— TASK INSTRUCTIONS —
In the records below, find the line containing "t_i \leq t)" and restate it and all lines after it exactly, through the last line.

— SUPPLIED MATERIAL —
---
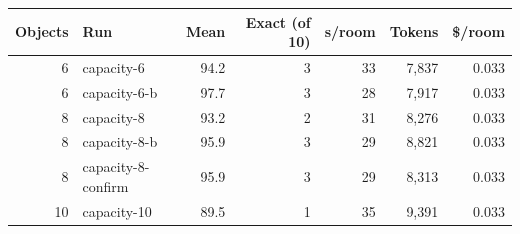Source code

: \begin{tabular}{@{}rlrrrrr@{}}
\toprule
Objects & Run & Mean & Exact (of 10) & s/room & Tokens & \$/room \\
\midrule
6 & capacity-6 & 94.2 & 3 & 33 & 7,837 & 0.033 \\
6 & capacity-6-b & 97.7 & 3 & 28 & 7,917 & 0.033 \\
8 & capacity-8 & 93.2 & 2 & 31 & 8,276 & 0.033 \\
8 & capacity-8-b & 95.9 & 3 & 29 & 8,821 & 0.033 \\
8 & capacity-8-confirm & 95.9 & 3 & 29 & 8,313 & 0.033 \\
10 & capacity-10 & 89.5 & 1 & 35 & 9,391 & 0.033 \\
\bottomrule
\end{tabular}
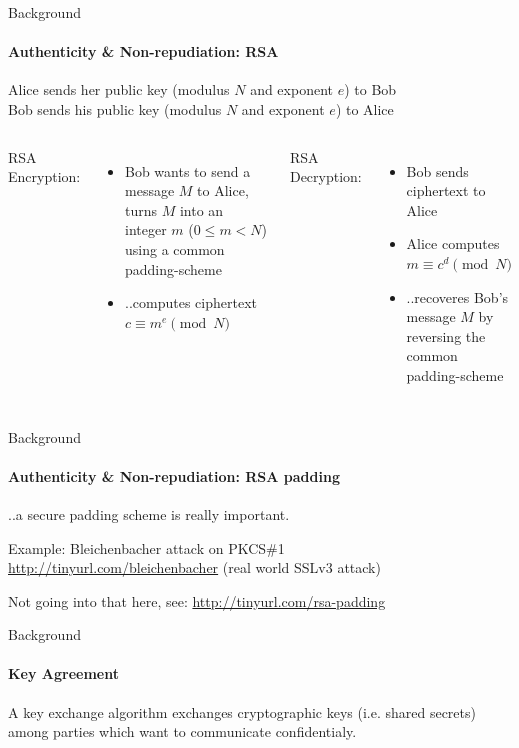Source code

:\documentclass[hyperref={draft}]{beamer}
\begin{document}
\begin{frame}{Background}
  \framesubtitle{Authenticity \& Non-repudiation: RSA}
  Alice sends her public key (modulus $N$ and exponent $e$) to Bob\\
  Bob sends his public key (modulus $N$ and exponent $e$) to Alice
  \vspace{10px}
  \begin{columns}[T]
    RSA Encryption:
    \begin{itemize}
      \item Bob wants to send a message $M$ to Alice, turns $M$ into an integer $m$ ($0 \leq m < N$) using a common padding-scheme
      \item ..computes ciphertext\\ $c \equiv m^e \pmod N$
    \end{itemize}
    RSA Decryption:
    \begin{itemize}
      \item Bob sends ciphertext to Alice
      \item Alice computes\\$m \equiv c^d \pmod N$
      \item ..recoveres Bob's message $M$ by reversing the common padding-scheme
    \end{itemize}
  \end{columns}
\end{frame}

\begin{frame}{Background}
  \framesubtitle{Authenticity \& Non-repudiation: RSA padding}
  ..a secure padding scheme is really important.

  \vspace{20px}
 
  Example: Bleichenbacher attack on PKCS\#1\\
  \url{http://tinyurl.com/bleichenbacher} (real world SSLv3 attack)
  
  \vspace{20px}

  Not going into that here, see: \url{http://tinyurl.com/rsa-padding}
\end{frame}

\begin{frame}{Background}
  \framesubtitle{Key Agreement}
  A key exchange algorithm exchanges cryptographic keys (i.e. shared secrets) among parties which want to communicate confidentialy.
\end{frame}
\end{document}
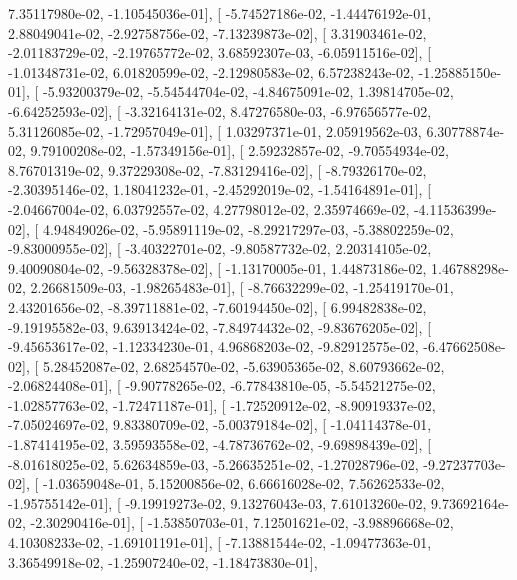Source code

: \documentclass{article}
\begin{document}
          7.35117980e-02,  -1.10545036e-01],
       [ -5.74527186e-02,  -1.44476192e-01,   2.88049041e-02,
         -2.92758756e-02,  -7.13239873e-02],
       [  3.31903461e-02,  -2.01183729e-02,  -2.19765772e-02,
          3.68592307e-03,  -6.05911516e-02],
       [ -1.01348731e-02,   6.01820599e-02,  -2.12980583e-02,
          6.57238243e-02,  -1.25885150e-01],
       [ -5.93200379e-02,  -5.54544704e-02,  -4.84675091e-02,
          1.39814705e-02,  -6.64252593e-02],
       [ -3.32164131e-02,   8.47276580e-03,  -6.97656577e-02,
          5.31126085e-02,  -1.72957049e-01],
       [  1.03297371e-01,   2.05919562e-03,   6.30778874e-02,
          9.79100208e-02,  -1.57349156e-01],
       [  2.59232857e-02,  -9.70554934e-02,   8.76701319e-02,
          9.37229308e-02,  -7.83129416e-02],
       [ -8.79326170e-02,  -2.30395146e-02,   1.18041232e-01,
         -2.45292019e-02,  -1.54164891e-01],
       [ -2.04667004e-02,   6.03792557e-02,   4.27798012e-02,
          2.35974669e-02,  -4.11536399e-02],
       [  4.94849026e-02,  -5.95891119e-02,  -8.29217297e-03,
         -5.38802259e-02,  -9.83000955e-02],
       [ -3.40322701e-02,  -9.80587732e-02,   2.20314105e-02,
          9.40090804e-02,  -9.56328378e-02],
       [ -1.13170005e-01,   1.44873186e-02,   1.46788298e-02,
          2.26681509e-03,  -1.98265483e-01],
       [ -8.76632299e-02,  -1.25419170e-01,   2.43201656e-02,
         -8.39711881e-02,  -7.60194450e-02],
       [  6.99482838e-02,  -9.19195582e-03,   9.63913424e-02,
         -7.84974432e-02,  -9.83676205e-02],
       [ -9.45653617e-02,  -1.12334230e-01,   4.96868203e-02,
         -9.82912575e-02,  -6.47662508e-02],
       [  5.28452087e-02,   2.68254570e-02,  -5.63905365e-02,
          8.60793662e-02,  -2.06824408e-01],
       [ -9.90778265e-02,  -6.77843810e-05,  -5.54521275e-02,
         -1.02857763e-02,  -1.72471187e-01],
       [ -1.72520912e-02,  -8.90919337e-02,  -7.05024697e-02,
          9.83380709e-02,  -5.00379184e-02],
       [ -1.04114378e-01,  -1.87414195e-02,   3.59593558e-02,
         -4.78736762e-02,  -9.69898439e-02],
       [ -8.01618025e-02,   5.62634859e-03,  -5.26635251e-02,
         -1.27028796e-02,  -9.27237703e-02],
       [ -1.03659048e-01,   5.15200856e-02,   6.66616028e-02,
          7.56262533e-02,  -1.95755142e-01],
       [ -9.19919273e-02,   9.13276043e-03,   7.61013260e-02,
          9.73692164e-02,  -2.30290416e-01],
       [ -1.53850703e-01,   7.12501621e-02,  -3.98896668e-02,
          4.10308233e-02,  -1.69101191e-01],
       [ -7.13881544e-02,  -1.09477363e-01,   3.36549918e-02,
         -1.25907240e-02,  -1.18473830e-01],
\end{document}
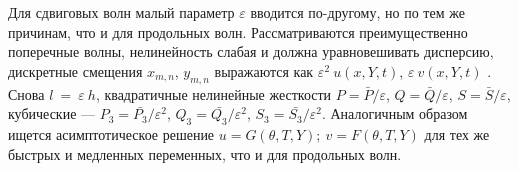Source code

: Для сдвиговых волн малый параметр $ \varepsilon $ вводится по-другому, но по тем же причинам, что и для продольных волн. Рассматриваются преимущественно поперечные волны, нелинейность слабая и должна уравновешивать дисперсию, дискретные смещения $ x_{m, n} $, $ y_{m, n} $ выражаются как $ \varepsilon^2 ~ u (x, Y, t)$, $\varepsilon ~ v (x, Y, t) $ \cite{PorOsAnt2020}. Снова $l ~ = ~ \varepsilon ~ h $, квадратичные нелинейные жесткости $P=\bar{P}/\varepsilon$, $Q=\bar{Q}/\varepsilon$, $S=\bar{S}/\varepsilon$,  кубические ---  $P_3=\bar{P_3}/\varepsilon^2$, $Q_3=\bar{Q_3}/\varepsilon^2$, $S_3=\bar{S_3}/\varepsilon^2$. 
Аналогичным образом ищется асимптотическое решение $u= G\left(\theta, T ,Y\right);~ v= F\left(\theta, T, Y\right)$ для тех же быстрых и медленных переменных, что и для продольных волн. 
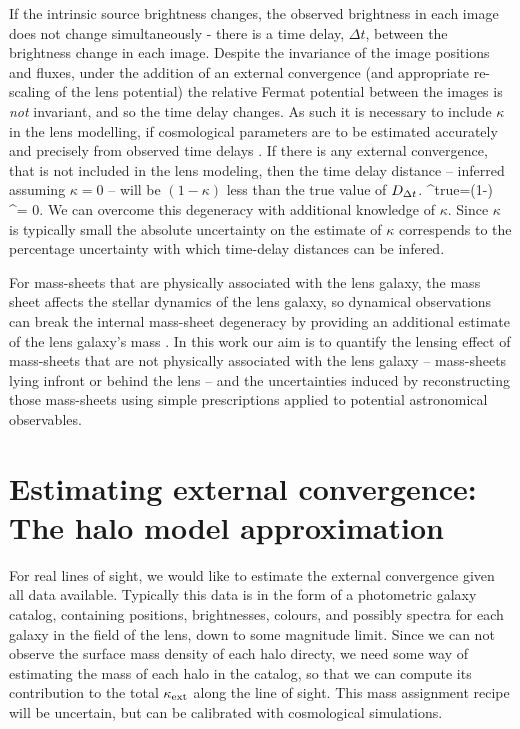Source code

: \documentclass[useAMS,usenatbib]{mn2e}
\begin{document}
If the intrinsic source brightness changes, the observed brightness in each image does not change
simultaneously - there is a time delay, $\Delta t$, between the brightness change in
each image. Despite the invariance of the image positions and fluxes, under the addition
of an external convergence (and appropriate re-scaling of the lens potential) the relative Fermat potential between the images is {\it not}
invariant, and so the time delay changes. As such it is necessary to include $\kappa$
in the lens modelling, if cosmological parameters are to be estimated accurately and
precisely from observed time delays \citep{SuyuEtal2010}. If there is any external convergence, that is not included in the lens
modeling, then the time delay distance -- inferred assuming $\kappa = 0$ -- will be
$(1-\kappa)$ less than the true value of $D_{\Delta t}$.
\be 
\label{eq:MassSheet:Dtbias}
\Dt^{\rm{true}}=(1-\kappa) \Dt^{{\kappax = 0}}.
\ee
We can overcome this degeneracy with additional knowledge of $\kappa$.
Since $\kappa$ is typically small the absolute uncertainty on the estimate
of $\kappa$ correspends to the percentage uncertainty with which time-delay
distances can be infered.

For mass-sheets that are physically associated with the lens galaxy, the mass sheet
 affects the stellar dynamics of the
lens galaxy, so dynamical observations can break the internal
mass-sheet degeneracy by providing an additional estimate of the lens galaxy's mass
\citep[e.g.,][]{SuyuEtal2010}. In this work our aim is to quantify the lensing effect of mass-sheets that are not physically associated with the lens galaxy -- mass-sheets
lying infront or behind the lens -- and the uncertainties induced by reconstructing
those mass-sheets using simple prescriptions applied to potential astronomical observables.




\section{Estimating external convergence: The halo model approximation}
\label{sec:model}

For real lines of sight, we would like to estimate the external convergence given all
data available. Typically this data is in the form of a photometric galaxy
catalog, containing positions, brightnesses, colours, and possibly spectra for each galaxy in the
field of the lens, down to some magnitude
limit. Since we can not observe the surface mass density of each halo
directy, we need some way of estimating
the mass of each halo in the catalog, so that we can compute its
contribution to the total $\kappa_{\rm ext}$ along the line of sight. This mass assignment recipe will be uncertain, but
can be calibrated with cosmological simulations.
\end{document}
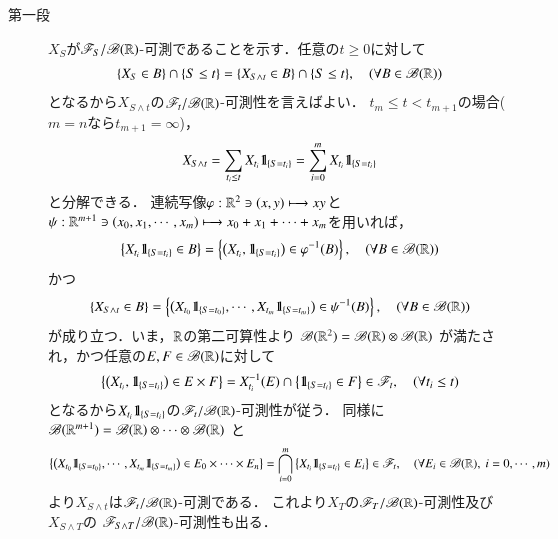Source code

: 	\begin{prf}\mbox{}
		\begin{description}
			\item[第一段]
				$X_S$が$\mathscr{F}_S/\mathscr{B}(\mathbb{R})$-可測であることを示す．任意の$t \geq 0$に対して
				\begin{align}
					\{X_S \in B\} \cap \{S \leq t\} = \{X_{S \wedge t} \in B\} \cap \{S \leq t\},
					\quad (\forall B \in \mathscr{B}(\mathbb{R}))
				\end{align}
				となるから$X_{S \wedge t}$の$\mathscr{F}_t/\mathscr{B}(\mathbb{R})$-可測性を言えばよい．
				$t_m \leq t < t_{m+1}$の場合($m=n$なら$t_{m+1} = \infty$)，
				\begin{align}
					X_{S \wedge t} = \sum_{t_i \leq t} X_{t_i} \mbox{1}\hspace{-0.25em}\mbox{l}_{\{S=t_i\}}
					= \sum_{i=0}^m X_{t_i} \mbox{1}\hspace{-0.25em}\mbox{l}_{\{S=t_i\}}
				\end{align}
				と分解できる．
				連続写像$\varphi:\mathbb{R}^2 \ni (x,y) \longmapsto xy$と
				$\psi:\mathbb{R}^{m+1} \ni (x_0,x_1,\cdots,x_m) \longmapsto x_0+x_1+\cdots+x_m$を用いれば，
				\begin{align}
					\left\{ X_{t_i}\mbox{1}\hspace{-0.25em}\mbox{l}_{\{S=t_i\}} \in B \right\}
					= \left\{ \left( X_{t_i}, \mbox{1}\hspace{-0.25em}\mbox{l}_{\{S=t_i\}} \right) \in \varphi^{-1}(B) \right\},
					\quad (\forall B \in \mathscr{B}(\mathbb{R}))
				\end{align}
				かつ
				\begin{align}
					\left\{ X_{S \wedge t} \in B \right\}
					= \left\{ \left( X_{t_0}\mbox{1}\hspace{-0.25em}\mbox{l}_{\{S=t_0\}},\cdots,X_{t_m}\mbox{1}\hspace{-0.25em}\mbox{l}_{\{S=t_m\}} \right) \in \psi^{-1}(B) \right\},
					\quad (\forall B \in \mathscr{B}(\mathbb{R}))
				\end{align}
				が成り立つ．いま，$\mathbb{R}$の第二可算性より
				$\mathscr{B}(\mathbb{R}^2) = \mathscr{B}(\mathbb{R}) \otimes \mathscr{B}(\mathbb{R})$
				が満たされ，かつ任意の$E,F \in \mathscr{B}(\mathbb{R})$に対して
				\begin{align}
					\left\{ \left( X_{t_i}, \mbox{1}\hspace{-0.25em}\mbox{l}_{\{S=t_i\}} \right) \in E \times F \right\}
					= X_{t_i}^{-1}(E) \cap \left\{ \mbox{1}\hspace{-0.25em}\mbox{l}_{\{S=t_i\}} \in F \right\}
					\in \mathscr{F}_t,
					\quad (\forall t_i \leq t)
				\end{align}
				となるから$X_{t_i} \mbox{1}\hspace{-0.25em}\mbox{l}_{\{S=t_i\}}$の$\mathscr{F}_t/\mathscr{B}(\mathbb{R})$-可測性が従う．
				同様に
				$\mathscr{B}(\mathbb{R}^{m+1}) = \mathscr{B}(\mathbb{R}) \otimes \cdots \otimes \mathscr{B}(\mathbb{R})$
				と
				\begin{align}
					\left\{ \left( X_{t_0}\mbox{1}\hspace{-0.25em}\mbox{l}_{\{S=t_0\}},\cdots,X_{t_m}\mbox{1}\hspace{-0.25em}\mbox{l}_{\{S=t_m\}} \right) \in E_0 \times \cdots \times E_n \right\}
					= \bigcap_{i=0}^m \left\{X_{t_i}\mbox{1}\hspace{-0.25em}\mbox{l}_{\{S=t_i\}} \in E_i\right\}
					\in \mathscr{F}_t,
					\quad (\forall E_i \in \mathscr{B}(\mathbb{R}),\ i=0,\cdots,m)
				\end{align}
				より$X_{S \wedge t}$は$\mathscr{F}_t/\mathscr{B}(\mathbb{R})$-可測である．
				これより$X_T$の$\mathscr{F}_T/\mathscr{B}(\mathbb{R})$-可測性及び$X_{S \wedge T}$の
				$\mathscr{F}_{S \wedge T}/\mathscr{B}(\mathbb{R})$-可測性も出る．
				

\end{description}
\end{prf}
---
— RESULT FOR THIS EXERCISE —
					\quad (\forall t_i \leq t)
				\end{align}
				となるから$X_{t_i} \mbox{1}\hspace{-0.25em}\mbox{l}_{\{S=t_i\}}$の$\mathscr{F}_t/\mathscr{B}(\mathbb{R})$-可測性が従う．
				同様に
				$\mathscr{B}(\mathbb{R}^{m+1}) = \mathscr{B}(\mathbb{R}) \otimes \cdots \otimes \mathscr{B}(\mathbb{R})$
				と
				\begin{align}
					\left\{ \left( X_{t_0}\mbox{1}\hspace{-0.25em}\mbox{l}_{\{S=t_0\}},\cdots,X_{t_m}\mbox{1}\hspace{-0.25em}\mbox{l}_{\{S=t_m\}} \right) \in E_0 \times \cdots \times E_n \right\}
					= \bigcap_{i=0}^m \left\{X_{t_i}\mbox{1}\hspace{-0.25em}\mbox{l}_{\{S=t_i\}} \in E_i\right\}
					\in \mathscr{F}_t,
					\quad (\forall E_i \in \mathscr{B}(\mathbb{R}),\ i=0,\cdots,m)
				\end{align}
				より$X_{S \wedge t}$は$\mathscr{F}_t/\mathscr{B}(\mathbb{R})$-可測である．
				これより$X_T$の$\mathscr{F}_T/\mathscr{B}(\mathbb{R})$-可測性及び$X_{S \wedge T}$の
				$\mathscr{F}_{S \wedge T}/\mathscr{B}(\mathbb{R})$-可測性も出る．
				

\end{description}
\end{prf}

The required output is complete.